*** Opening of PROVIDED RECORDS ***

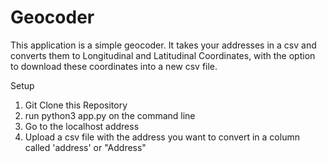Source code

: # Geocoder

This application is a simple geocoder. It takes your addresses in a csv and converts them to Longitudinal
and Latitudinal Coordinates, with the option to download these coordinates into a new csv file. 


Setup 

1. Git Clone this Repository 
2. run python3 app.py on the command line 
3. Go to the localhost address
4. Upload a csv file with the address you want to convert in a column called 'address' or "Address"

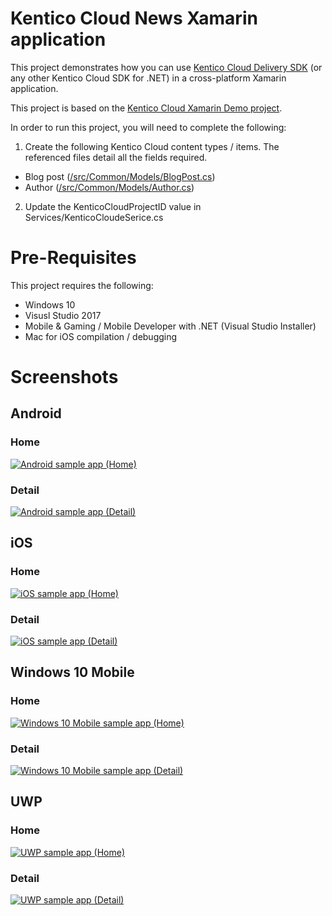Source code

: # Kentico Cloud News Xamarin application

This project demonstrates how you can use [Kentico Cloud Delivery SDK](https://github.com/Kentico/delivery-sdk-net) (or any other Kentico Cloud SDK for .NET) in a cross-platform Xamarin application.

This project is based on the [Kentico Cloud Xamarin Demo project](https://github.com/Kentico/cloud-sample-app-xamarin).

In order to run this project, you will need to complete the following:

 1. Create the following Kentico Cloud content types / items. The referenced files detail all the fields required. 
- Blog post ([/src/Common/Models/BlogPost.cs](/src/Common/Models/BlogPost.cs))
- Author ([/src/Common/Models/Author.cs](/src/Common/Models/Author.cs))

2. Update the KenticoCloudProjectID value in Services/KenticoCloudeSerice.cs

# Pre-Requisites
This project requires the following:
- Windows 10
- Visusl Studio 2017
- Mobile & Gaming / Mobile Developer with .NET (Visual Studio Installer)
- Mac for iOS compilation / debugging

# Screenshots
## Android
### Home
[<img src="/img/AndroidHome.png" alt="Android sample app (Home)" />](/img/AndroidHome.png)
### Detail
[<img src="/img/AndroidDetail.png" alt="Android sample app (Detail)" />](/img/AndroidDetail.png)
## iOS
### Home
[<img src="/img/iOSHome.png" alt="iOS sample app (Home)" />](/img/iOSHome.png)
### Detail
[<img src="/img/iOSDetail.png" alt="iOS sample app (Detail)" />](/img/iOSDetail.png)
## Windows 10 Mobile
### Home
[<img src="/img/Windows10MobileHome.png" alt="Windows 10 Mobile sample app (Home)" />](/img/Windows10MobileHome.png)
### Detail
[<img src="/img/Windows10MobileDetail.png" alt="Windows 10 Mobile sample app (Detail)" />](/img/Windows10MobileDetail.png)
## UWP
### Home
[<img src="/img/UWPHome.png" alt="UWP sample app (Home)" />](/img/UWPHome.png)
### Detail
[<img src="/img/UWPDetail.png" alt="UWP sample app (Detail)" />](/img/UWPDetail.png)
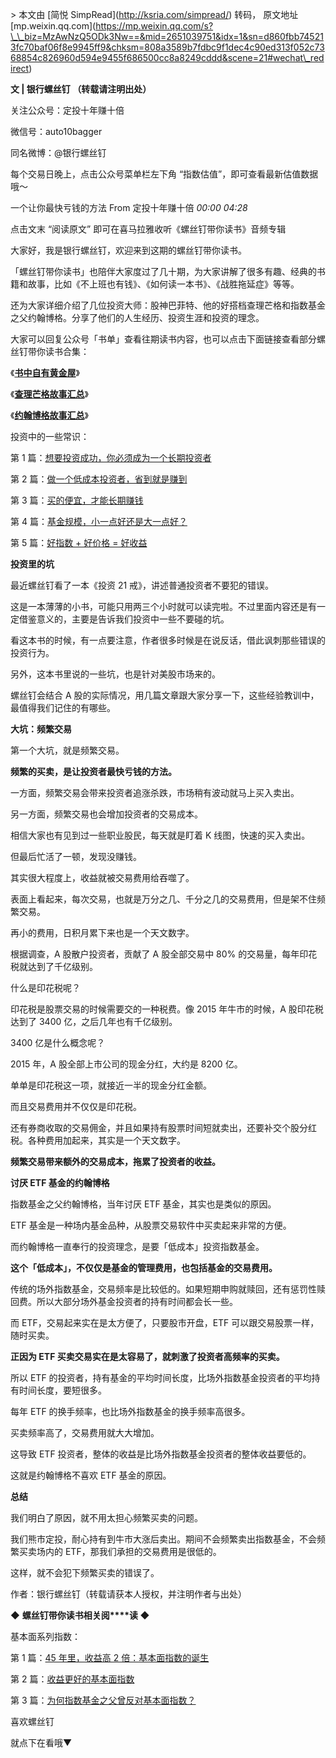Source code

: \> 本文由 \[简悦 SimpRead\](http://ksria.com/simpread/) 转码， 原文地址 \[mp.weixin.qq.com\](https://mp.weixin.qq.com/s?\_\_biz=MzAwNzQ5ODk3Nw==&mid=2651039751&idx=1&sn=d860fbb745213fc70baf06f8e9945ff9&chksm=808a3589b7fdbc9f1dec4c90ed313f052c7368854c826960d594e9455f686500cc8a8249cddd&scene=21#wechat\_redirect)

 **文 | 银行螺丝钉 （转载请注明出处）**

关注公众号：定投十年赚十倍

微信号：auto10bagger

同名微博：@银行螺丝钉  

每个交易日晚上，点击公众号菜单栏左下角 “指数估值”，即可查看最新估值数据哦～

一个让你最快亏钱的方法 From 定投十年赚十倍 _00:00_ _04:28_

点击文末 “阅读原文” 即可在喜马拉雅收听《螺丝钉带你读书》音频专辑  

大家好，我是银行螺丝钉，欢迎来到这期的螺丝钉带你读书。

「螺丝钉带你读书」也陪伴大家度过了几十期，为大家讲解了很多有趣、经典的书籍和故事，比如《不上班也有钱》、《如何读一本书》、《战胜拖延症》等等。

还为大家详细介绍了几位投资大师：股神巴菲特、他的好搭档查理芒格和指数基金之父约翰博格。分享了他们的人生经历、投资生涯和投资的理念。

大家可以回复公众号「书单」查看往期读书内容，也可以点击下面链接查看部分螺丝钉带你读书合集：

《[**书中自有黄金屋**](http://mp.weixin.qq.com/s?__biz=MzAwNzQ5ODk3Nw==&mid=2651035952&idx=1&sn=b9c5a2afad856a8651f5034950f4dcac&chksm=808a04beb7fd8da80033025188a841673515aac1d0ec36e590e29d33a7a58576b362adbd958e&scene=21#wechat_redirect)》

《[**查理芒格故事汇总**](http://mp.weixin.qq.com/s?__biz=MzAwNzQ5ODk3Nw==&mid=2651036935&idx=2&sn=83f3fd9c227cee04eca26c2a52292cca&chksm=808a0089b7fd899f84c52a86fbf970b479a217ec6719f41f2763d76a105c17ffdd9243415fb4&scene=21#wechat_redirect)》

《[**约翰博格故事汇总**](http://mp.weixin.qq.com/s?__biz=MzAwNzQ5ODk3Nw==&mid=2651038207&idx=2&sn=0dc766cd2a44f8a050eda4e77caba220&chksm=808a3c71b7fdb56776a3b959d7e554001826ec2b96ea93beae6d1e80fd1df0e1d658838a9149&scene=21#wechat_redirect)》

投资中的一些常识：

第 1 篇：[想要投资成功，你必须成为一个长期投资者](http://mp.weixin.qq.com/s?__biz=MzAwNzQ5ODk3Nw==&mid=2651039456&idx=1&sn=f36a97794a2e292ee5c2df9d6d8c1f01&chksm=808a3b6eb7fdb278db7f40dfa6f9e1bd71297a91c61b2654e0d7a7d90239df20eac4c683d52a&scene=21#wechat_redirect)

第 2 篇：[做一个低成本投资者，省到就是赚到](http://mp.weixin.qq.com/s?__biz=MzAwNzQ5ODk3Nw==&mid=2651039514&idx=1&sn=173a487601c4e972edc87c159c23d1b7&chksm=808a3a94b7fdb3821b477ceca48447ad32156a220a58966159392f91ab8a8a474ca69dc12ad8&scene=21#wechat_redirect) 

第 3 篇：[买的便宜，才能长期赚钱](http://mp.weixin.qq.com/s?__biz=MzAwNzQ5ODk3Nw==&mid=2651039574&idx=1&sn=3998add97172d4713efdd24a971fbc67&chksm=808a3ad8b7fdb3ce23d4c8eece0e47f8d4c1bec2555ccb2c2fa0c5bead76429999f160a8e43e&scene=21#wechat_redirect)

第 4 篇：[基金规模，小一点好还是大一点好？](http://mp.weixin.qq.com/s?__biz=MzAwNzQ5ODk3Nw==&mid=2651039631&idx=1&sn=5434ae12d91d6d75e37024a957a16eb1&chksm=808a3a01b7fdb31724c8ac95022815085df882f6b31511950ba170d14a99ff9be5fb31e9c6b6&scene=21#wechat_redirect) 

第 5 篇：[好指数 + 好价格 = 好收益](http://mp.weixin.qq.com/s?__biz=MzAwNzQ5ODk3Nw==&mid=2651039693&idx=1&sn=dd8482f81bd300a4f683d3c2da01da00&chksm=808a3a43b7fdb35538ce0a7901ce03af9f11ce025367e0b3a53b175e9879e5f50b4b5d1ff7bc&scene=21#wechat_redirect) 

**投资里的坑**

最近螺丝钉看了一本《投资 21 戒》，讲述普通投资者不要犯的错误。

这是一本薄薄的小书，可能只用两三个小时就可以读完啦。不过里面内容还是有一定借鉴意义的，主要是告诉我们投资中一些不要碰的坑。

看这本书的时候，有一点要注意，作者很多时候是在说反话，借此讽刺那些错误的投资行为。

另外，这本书里说的一些坑，也是针对美股市场来的。

螺丝钉会结合 A 股的实际情况，用几篇文章跟大家分享一下，这些经验教训中，最值得我们记住的有哪些。

**大坑：频繁交易**

第一个大坑，就是频繁交易。

**频繁的买卖，是让投资者最快亏钱的方法。**

一方面，频繁交易会带来投资者追涨杀跌，市场稍有波动就马上买入卖出。

另一方面，频繁交易也会增加投资者的交易成本。

相信大家也有见到过一些职业股民，每天就是盯着 K 线图，快速的买入卖出。

但最后忙活了一顿，发现没赚钱。

其实很大程度上，收益就被交易费用给吞噬了。

表面上看起来，每次交易，也就是万分之几、千分之几的交易费用，但是架不住频繁交易。

再小的费用，日积月累下来也是一个天文数字。

根据调查，A 股散户投资者，贡献了 A 股全部交易中 80% 的交易量，每年印花税就达到了千亿级别。

什么是印花税呢？

印花税是股票交易的时候需要交的一种税费。像 2015 年牛市的时候，A 股印花税达到了 3400 亿，之后几年也有千亿级别。

3400 亿是什么概念呢？

2015 年，A 股全部上市公司的现金分红，大约是 8200 亿。

单单是印花税这一项，就接近一半的现金分红金额。

而且交易费用并不仅仅是印花税。

还有券商收取的交易佣金，并且如果持有股票时间短就卖出，还要补交个股分红税。各种费用加起来，其实是一个天文数字。

**频繁交易带来额外的交易成本，拖累了投资者的收益。**

**讨厌 ETF 基金的约翰博格**

指数基金之父约翰博格，当年讨厌 ETF 基金，其实也是类似的原因。

ETF 基金是一种场内基金品种，从股票交易软件中买卖起来非常的方便。

而约翰博格一直奉行的投资理念，是要「低成本」投资指数基金。

**这个「低成本」，不仅仅是基金的管理费用，也包括基金的交易费用。**

传统的场外指数基金，交易频率是比较低的。如果短期申购就赎回，还有惩罚性赎回费。所以大部分场外基金投资者的持有时间都会长一些。

而 ETF，交易起来实在是太方便了，只要股市开盘，ETF 可以跟交易股票一样，随时买卖。

**正因为 ETF 买卖交易实在是太容易了，就刺激了投资者高频率的买卖。**

所以 ETF 的投资者，持有基金的平均时间长度，比场外指数基金投资者的平均持有时间长度，要短很多。

每年 ETF 的换手频率，也比场外指数基金的换手频率高很多。

买卖频率高了，交易费用就大大增加。

这导致 ETF 投资者，整体的收益是比场外指数基金投资者的整体收益要低的。

这就是约翰博格不喜欢 ETF 基金的原因。

**总结**

我们明白了原因，就不用太担心频繁买卖的问题。

我们熊市定投，耐心持有到牛市大涨后卖出。期间不会频繁卖出指数基金，不会频繁买卖场内的 ETF，那我们承担的交易费用是很低的。  

这样，就不会犯下频繁买卖的错误了。

作者：银行螺丝钉（转载请获本人授权，并注明作者与出处）

**◆** **螺丝钉带你读书相关阅****读 ◆**

基本面系列指数：

第 1 篇：[45 年里，收益高 2 倍：基本面指数的诞生](http://mp.weixin.qq.com/s?__biz=MzAwNzQ5ODk3Nw==&mid=2651038597&idx=1&sn=c51110d262104e4b5876482428a0295e&chksm=808a3e0bb7fdb71d78a6b8d14d783f24ca33924abc57f5446978393d0d94c152c01d7146babb&scene=21#wechat_redirect)

第 2 篇：[收益更好的基本面指数](http://mp.weixin.qq.com/s?__biz=MzAwNzQ5ODk3Nw==&mid=2651038650&idx=1&sn=2200a20603c76c334d80870bbc64574d&chksm=808a3e34b7fdb722d7b7f9df010e2d161d5598f6d25d6f6df77486070a0a1aa768e3fd264b1a&scene=21#wechat_redirect)

第 3 篇：[为何指数基金之父曾反对基本面指数？](http://mp.weixin.qq.com/s?__biz=MzAwNzQ5ODk3Nw==&mid=2651038711&idx=1&sn=209728a75eabbb9b4f85f17055005c6a&chksm=808a3e79b7fdb76f39fd6e37f6e3cb36a5ec269102e15212dbd3fe1466c5115fca937f794518&scene=21#wechat_redirect)

喜欢螺丝钉

就点下在看哦▼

*** Close of PROVIDED RECORDS ***

- EXERCISE REQUIREMENTS:
Lines with the word "https": copy each one from the data above.

- SOLUTION TO THE PROBLEM:
This project demonstrates how you can use [Kentico Cloud Delivery SDK](https://github.com/Kentico/delivery-sdk-net) (or any other Kentico Cloud SDK for .NET) in a cross-platform Xamarin application.
This project is based on the [Kentico Cloud Xamarin Demo project](https://github.com/Kentico/cloud-sample-app-xamarin).
: \> 本文由 \[简悦 SimpRead\](http://ksria.com/simpread/) 转码， 原文地址 \[mp.weixin.qq.com\](https://mp.weixin.qq.com/s?\_\_biz=MzAwNzQ5ODk3Nw==&mid=2651039751&idx=1&sn=d860fbb745213fc70baf06f8e9945ff9&chksm=808a3589b7fdbc9f1dec4c90ed313f052c7368854c826960d594e9455f686500cc8a8249cddd&scene=21#wechat\_redirect)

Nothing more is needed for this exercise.